Introduced March 19, 2026 by Cory Anthony Booker · Last progress March 19, 2026
The bill extends FLSA employee protections and clearer employer responsibility to incarcerated facility workers—improving pay and accountability—but will raise public and contractor costs, may shrink inmate work opportunities or be offset by fee garnishments, and requires new administrative oversight.
Incarcerated people who perform facility work would be treated as employees and become eligible for FLSA protections (e.g., minimum wage and overtime), increasing wages and basic labor rights for low-income incarcerated workers.
People employed in privately operated contracted facilities would be recognized as employees of the private operator, clarifying which private employers are responsible for paying wages and complying with labor standards.
Correctional facilities and contractors would face clearer accountability for labor conditions and earnings, which could reduce exploitative unpaid or underpaid work and improve justice for incarcerated workers.
Taxpayers and correctional agencies would likely face higher costs to pay wages, overtime, and employer obligations for incarcerated workers, increasing public expenditures.
Private contractors operating facilities may pass higher labor costs to government through increased contract prices or cut inmate employment opportunities, reducing work availability for incarcerated people and raising contract costs for governments.
Courts and corrections administrators may need new administrative capacity to monitor wage compliance and resolve disputes, creating short-term implementation burdens and administrative costs for state and local governments.
Based on analysis of 2 sections of legislative text.
Treats incarcerated or detained individuals who perform work for a correctional facility as "employees" under the FLSA, adding related definitions and clarifying covered fees.

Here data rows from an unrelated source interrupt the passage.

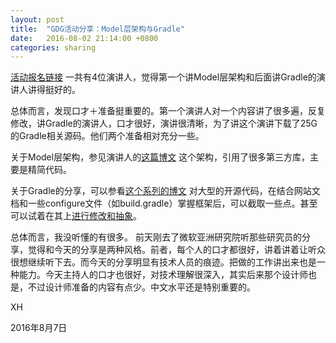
 ```yaml
---
layout: post
title:  "GDG活动分享：Model层架构与Gradle"
date:   2016-08-02 21:14:00 +0800
categories: sharing
---
```

[活动报名链接](https://mp.weixin.qq.com/s?__biz=MzA5MDg3MjczMg==&mid=2652003538&idx=1&sn=ca09fb0ad549a60ade39d2db53ae5105&scene=0#wechat_redirect)
一共有4位演讲人，觉得第一个讲Model层架构和后面讲Gradle的演讲人讲得挺好的。

总体而言，发现口才＋准备挺重要的。第一个演讲人对一个内容讲了很多遍，反复修改，讲Gradle的演讲人，口才很好，演讲很清晰，为了讲这个演讲下载了25G的Gradle相关源码。他们两个准备相对充分一些。

关于Model层架构，参见演讲人的[这篇博文](http://blog.piasy.com/2016/05/06/Perfect-Android-Model-Layer/)
这个架构，引用了很多第三方库，主要是精简代码。

关于Gradle的分享，可以参看[这个系列的博文](http://kvh.io/cn/embrace-android-studio-groovy-gradle.html)
对大型的开源代码，在结合网站文档和一些configure文件（如build.gradle）掌握框架后，可以截取一些点。甚至可以试着在其上[进行修改和抽象](https://terrytangyuan.github.io/2016/08/06/tensorflow-not-just-deep-learning/)。

总体而言，我没听懂的有很多。
前天刚去了微软亚洲研究院听那些研究员的分享，觉得和今天的分享是两种风格。前者，每个人的口才都很好，讲着讲着让听众很想继续听下去。而今天的分享明显有技术人员的痕迹。把做的工作讲出来也是一种能力。今天主持人的口才也很好，对技术理解很深入，其实后来那个设计师也是，不过设计师准备的内容有点少。中文水平还是特别重要的。


XH

2016年8月7日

The bill treats people who are incarcerated or detained and who perform work through a correctional facility as "employees" under the Fair Labor Standards Act (FLSA). It adds definitions that identify who counts as an incarcerated worker, clarifies that such workers are employed either by the public agency operating the facility or by a private operator when the facility is contracted out, and defines related terms including "correctional facility" and certain "court-imposed fees." By bringing incarcerated workers within the FLSA definition of "employee," the change would extend wage-and-hour protections and employer obligations (such as minimum wage, overtime, and recordkeeping duties) to many prison work programs and to private contractors operating correctional facilities, while specifying which court-ordered fees are covered or excluded from the definition of court-imposed fees.